8) Depression or anxiety.
9) Raspy voice or irritated voice when talking.

Now for some less common symptoms of a thyroid challenge;
1) high cholesterol, even when you try to change your food intake and/or take medication and your cholesterol is still high.
2) Bowel problems.
3) Muscle and joint pain.
4) Fertility issues.
5) Irregular menses.

The thyroid produces hormones called peptides. These hormones are called thyroxine and triiodothyronine, also called T4 and T3 respectively. Notice the word within the word triiodothyronine, iodine. The thyroid needs iodine and as studies go the area we live in is lacking in iodine in the water source as well as other areas but let’s focus on this region. Iodine is critical for our body in many different ways including growth and metabolism.
A simple blood test can determine how your thyroid is functioning but the challenge is, it is not just about the thyroid. The thyroid is affected by the hypothalamus and pituitary gland. So you can’t just look at the thyroid but you have to go to the root cause of the thyroid, is it an iodine issue or is it the hypothalamic or pituitary gland. More importantly, well at least in my opinion if the adrenal gland is depleted the thyroid gland is also not functioning as it should and vice versa.

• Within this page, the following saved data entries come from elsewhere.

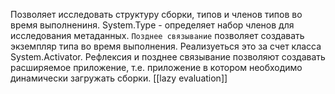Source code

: Позволяет исследовать структуру сборки, типов и членов типов во время выполнениня.
System.Type  - определяет набор членов для исследования метаданных.
`Позднее связывание` позволяет создавать экземпляр типа во время выполнения. Реализуеться это за счет класса System.Activator.
Рефлексия и позднее связывание позволяют создавать расширяемое приложение, т.е. приложение в котором необходимо динамически загружать сборки.
[[lazy evaluation]]

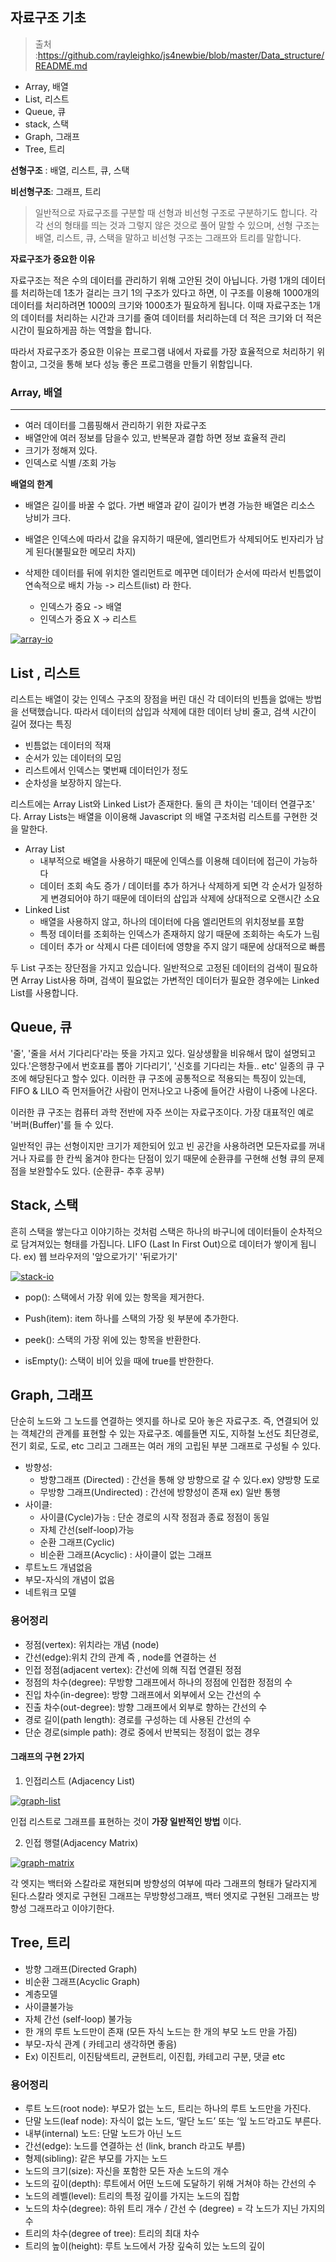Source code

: ## 자료구조 기초

> 출처 :https://github.com/rayleighko/js4newbie/blob/master/Data_structure/README.md

* Array, 배열
* List, 리스트
* Queue, 큐
* stack, 스택
* Graph, 그래프
* Tree, 트리

**선형구조** : 배열, 리스트, 큐, 스택

**비선형구조**: 그래프, 트리

> 일반적으로 자료구조를 구분할 때 선형과 비선형 구조로 구분하기도 합니다. 각각 선의 형태를 띄는 것과 그렇지 않은 것으로 풀어 말할 수 있으며, 선형 구조는 배열, 리스트, 큐, 스택을 말하고 비선형 구조는 그래프와 트리를 말합니다.

**자료구조가 중요한 이유**

자료구조는 적은 수의 데이터를 관리하기 위해 고안된 것이 아닙니다. 가령 1개의 데이터를 처리하는데 1초가 걸리는 크기 1의 구조가 있다고 하면, 이 구조를 이용해 1000개의 데이터를 처리하려면 1000의 크기와 1000초가 필요하게 됩니다.
이때 자료구조는 1개의 데이터를 처리하는 시간과 크기를 줄여 데이터를 처리하는데 더 적은 크기와 더 적은 시간이 필요하게끔 하는 역할을 합니다.

따라서 자료구조가 중요한 이유는 프로그램 내에서 자료를 가장 효율적으로 처리하기 위함이고, 그것을 통해 보다 성능 좋은 프로그램을 만들기 위함입니다.

### Array, 배열

----

* 여러 데이터를 그룹핑해서 관리하기 위한 자료구조
* 배열안에 여러 정보를 담을수 있고, 반복문과 결합 하면 정보 효율적 관리
* 크기가 정해져 있다.
* 인덱스로 식별 /조회 가능

**배열의 한계**

* 배열은 길이를 바꿀 수 없다. 가변 배열과 같이 길이가 변경 가능한 배열은 리소스 낭비가 크다.

* 배열은 인덱스에 따라서 값을 유지하기 때문에, 엘리먼트가 삭제되어도 빈자리가 남게 된다(불필요한 메모리 차지)
* 삭제한 데이터를 뒤에 위치한 엘리먼트로 메꾸면 데이터가 순서에 따라서 빈틈없이 연속적으로 배치 가능 -> 리스트(list) 라 한다.
  * 인덱스가 중요 -> 배열
  * 인덱스가 중요 X -> 리스트

[![array-io](https://camo.githubusercontent.com/d7165dd99f13fa2f3ca0c7c6ba7ff435b923b8ec/68747470733a2f2f73332e61702d6e6f727468656173742d322e616d617a6f6e6177732e636f6d2f6f70656e7475746f7269616c732d757365722d66696c652f6d6f64756c652f313333352f323837392e706e67)](https://camo.githubusercontent.com/d7165dd99f13fa2f3ca0c7c6ba7ff435b923b8ec/68747470733a2f2f73332e61702d6e6f727468656173742d322e616d617a6f6e6177732e636f6d2f6f70656e7475746f7269616c732d757365722d66696c652f6d6f64756c652f313333352f323837392e706e67)



## List , 리스트

리스트는 배열이 갖는 인덱스 구조의 장점을 버린 대신 각 데이터의 빈틈을 없애는 방법을 선택했습니다. 따라서 데이터의 삽입과 삭제에 대한 데이터 낭비 줄고, 검색 시간이 길어 졌다는 특징

* 빈틈없는 데이터의 적재
* 순서가 있는 데이터의 모임
* 리스트에서 인덱스는 몇번째 데이터인가 정도
* 순차성을 보장하지 않는다.

리스트에는 Array List와 Linked List가 존재한다. 둘의 큰 차이는 '데이터 연결구조' 다. Array Lists는 배열을 이이용해 Javascript 의 배열 구조처럼 리스트를 구현한 것을 말한다.

* Array List 
  * 내부적으로 배열을 사용하기 때문에 인덱스를 이용해 데이터에 접근이 가능하다
  * 데이터 조회 속도 증가 / 데이터를 추가 하거나 삭제하게 되면 각 순서가 일정하게 변경되어야 하기 때문에 데이터의 삽입과 삭제에 상대적으로 오랜시간 소요
* Linked List
  * 배열을 사용하지 않고, 하나의 데이터에 다음 엘리먼트의 위치정보를 포함
  * 특정 데이터를 조회하는 인덱스가 존재하지 않기 때문에 조회하는 속도가 느림
  * 데이터 추가 or 삭제시 다른 데이터에 영향을 주지 않기 때문에 상대적으로 빠름

두 List 구조는 장단점을 가지고 있습니다. 일반적으로 고정된 데이터의 검색이 필요하면 Array List사용 하며, 검색이 필요없는 가변적인 데이터가 필요한 경우에는 Linked List를 사용합니다.

## Queue, 큐

'줄', '줄을 서서 기다리다'라는 뜻을 가지고 있다. 일상생활을 비유해서 많이 설명되고 있다.'은행창구에서 번호표를 뽑아 기다리기', '신호를 기다리는 차들.. etc' 일종의 큐 구조에 해당된다고 할수 있다. 이러한 큐 구조에 공통적으로 적용되는 특징이 있는데, FIFO & LILO 즉 먼저들어간 사람이 먼저나오고 나중에 들어간 사람이 나중에 나온다.

이러한 큐 구조는 컴퓨터 과학 전반에 자주 쓰이는 자료구조이다. 가장 대표적인 예로 '버퍼(Buffer)'를 들 수 있다. 

일반적인 큐는 선형이지만 크기가 제한되어 있고 빈 공간을 사용하려면 모든자료를 꺼내거나 자료를 한 칸씩 옮겨야 한다는 단점이 있기 때문에 순환큐를 구현해 선형 큐의 문제점을 보완할수도 있다. (순환큐- 추후 공부)

## Stack, 스택

흔히 스택을 쌓는다고 이야기하는 것처럼 스택은 하나의 바구니에 데이터들이 순차적으로 담겨져있는 형태를 가집니다. LIFO (Last In First Out)으로 데이터가 쌓이게 됩니다. ex) 웹 브라우저의 '앞으로가기' '뒤로가기'

[![stack-io](https://camo.githubusercontent.com/eefe4bfc79d1bcf72f24b76b90e9de52e57ff4fa/68747470733a2f2f63646e2e70726f6772616d697a2e636f6d2f73697465732f7475746f7269616c3270726f6772616d2f66696c65732f737461636b2e6a7067)](https://camo.githubusercontent.com/eefe4bfc79d1bcf72f24b76b90e9de52e57ff4fa/68747470733a2f2f63646e2e70726f6772616d697a2e636f6d2f73697465732f7475746f7269616c3270726f6772616d2f66696c65732f737461636b2e6a7067)

* pop(): 스택에서 가장 위에 있는 항목을 제거한다.
* Push(item): item 하나를 스택의 가장 윗 부분에 추가한다.
* peek(): 스택의 가장 위에 있는 항목을 반환한다.

* isEmpty(): 스택이 비어 있을 때에 true를 반한한다.

## Graph, 그래프

단순히 노드와 그 노드를 연결하는 엣지를 하나로 모아 놓은 자료구조. 즉, 연결되어 있는 객체간의 관계를 표현할 수 있는 자료구조. 예를들면 지도, 지하철 노선도 최단경로,전기 회로, 도로, etc 그리고 그래프는 여러 개의 고립된 부분 그래프로 구성될 수 있다.

* 방향성: 
  * 방향그래프 (Directed) : 간선을 통해 양 방향으로 갈 수 있다.ex) 양방향 도로
  * 무방향 그래프(Undirected) : 간선에 방향성이 존재 ex)  일반 통행
* 사이클: 
  * 사이클(Cycle)가능 : 단순 경로의 시작 정점과 종료 정점이 동일
  * 자체 간선(self-loop)가능 
  * 순환 그래프(Cyclic) 
  * 비순환 그래프(Acyclic) : 사이클이 없는 그래프 
* 루트노드 개념없음
* 부모-자식의 개념이 없음
* 네트워크 모델

### 용어정리

* 정점(vertex): 위치라는 개념 (node)
* 간선(edge):위치 간의 관계 즉 , node를 연결하는 선
* 인접 정점(adjacent vertex): 간선에 의해 직접 연결된 정점
* 정점의 차수(degree): 무방향 그래프에서 하나의 정점에 인접한 정점의 수
* 진입 차수(in-degree): 방향 그래프에서 외부에서 오는 간선의 수
* 진출 차수(out-degree): 방향 그래프에서 외부로 향하는 간선의 수 
* 경로 길이(path length): 경로를 구성하는 데 사용된 간선의 수 
* 단순 경로(simple path): 경로 중에서 반복되는 정점이 없는 경우

#### 그래프의 구현 2가지 

1. 인접리스트 (Adjacency List)

[![graph-list](https://camo.githubusercontent.com/8774de492fed95c4ee782e29165416403c6997e7/68747470733a2f2f63646e2e70726f6772616d697a2e636f6d2f73697465732f7475746f7269616c3270726f6772616d2f66696c65732f67726170682d61646a6163656e63792d6c6973742e6a7067)](https://camo.githubusercontent.com/8774de492fed95c4ee782e29165416403c6997e7/68747470733a2f2f63646e2e70726f6772616d697a2e636f6d2f73697465732f7475746f7269616c3270726f6772616d2f66696c65732f67726170682d61646a6163656e63792d6c6973742e6a7067)

인접 리스트로 그래프를 표현하는 것이 **가장 일반적인 방법** 이다.

2. 인접 행렬(Adjacency Matrix)

[![graph-matrix](https://camo.githubusercontent.com/8ba0355c681daf9ecd5df5ce2ac668274da66825/68747470733a2f2f63646e2e70726f6772616d697a2e636f6d2f73697465732f7475746f7269616c3270726f6772616d2f66696c65732f67726170682d61646a6163656e63792d6d61747269782e6a7067)](https://camo.githubusercontent.com/8ba0355c681daf9ecd5df5ce2ac668274da66825/68747470733a2f2f63646e2e70726f6772616d697a2e636f6d2f73697465732f7475746f7269616c3270726f6772616d2f66696c65732f67726170682d61646a6163656e63792d6d61747269782e6a7067)

각 엣지는 백터와 스칼라로 재현되며 방향성의 여부에 따라 그래프의 형태가 달라지게 된다.스칼라 엣지로 구현된 그래프는 무방향성그래프, 백터 엣지로 구현된 그래프는 방향성 그래프라고 이야기한다.

## Tree, 트리

* 방향 그래프(Directed Graph)
* 비순환 그래프(Acyclic Graph)
* 계층모델
* 사이클불가능
* 자체 간선 (self-loop) 불가능
* 한 개의 루트 노드만이 존재 (모든 자식 노드는 한 개의 부모 노드 만을 가짐)
* 부모-자식 관계 ( 카테고리 생각하면 좋음)
* Ex) 이진트리, 이진탐색트리, 균현트리, 이진힙, 카테고리 구분, 댓글 etc

### 용어정리

* 루트 노드(root node): 부모가 없는 노드, 트리는 하나의 루트 노드만을 가진다.
* 단말 노드(leaf node): 자식이 없는 노드, ‘말단 노드’ 또는 ‘잎 노드’라고도 부른다.
* 내부(internal) 노드: 단말 노드가 아닌 노드
* 간선(edge): 노드를 연결하는 선 (link, branch 라고도 부름)
* 형제(sibling): 같은 부모를 가지는 노드
* 노드의 크기(size): 자신을 포함한 모든 자손 노드의 개수
* 노드의 깊이(depth): 루트에서 어떤 노드에 도달하기 위해 거쳐야 하는 간선의 수
* 노드의 레벨(level): 트리의 특정 깊이를 가지는 노드의 집합
* 노드의 차수(degree): 하위 트리 개수 / 간선 수 (degree) = 각 노드가 지닌 가지의 수
* 트리의 차수(degree of tree): 트리의 최대 차수
* 트리의 높이(height): 루트 노드에서 가장 깊숙히 있는 노드의 깊이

The thyroid gland has several very important functions in the body and when you consider the less common symptoms of muscle and joint pain, bowel problems and high cholesterol it’s hard to imagine how many people might be being treated and taking medicine for the aforementioned and it could all have to do with the thyroid. I realize there are blood tests to detect hyper and hypo thyroid but my challenge is with the range of normal and I have stated this in other articles if your blood test number is not in the middle of the range you could have a challenge with the thyroid.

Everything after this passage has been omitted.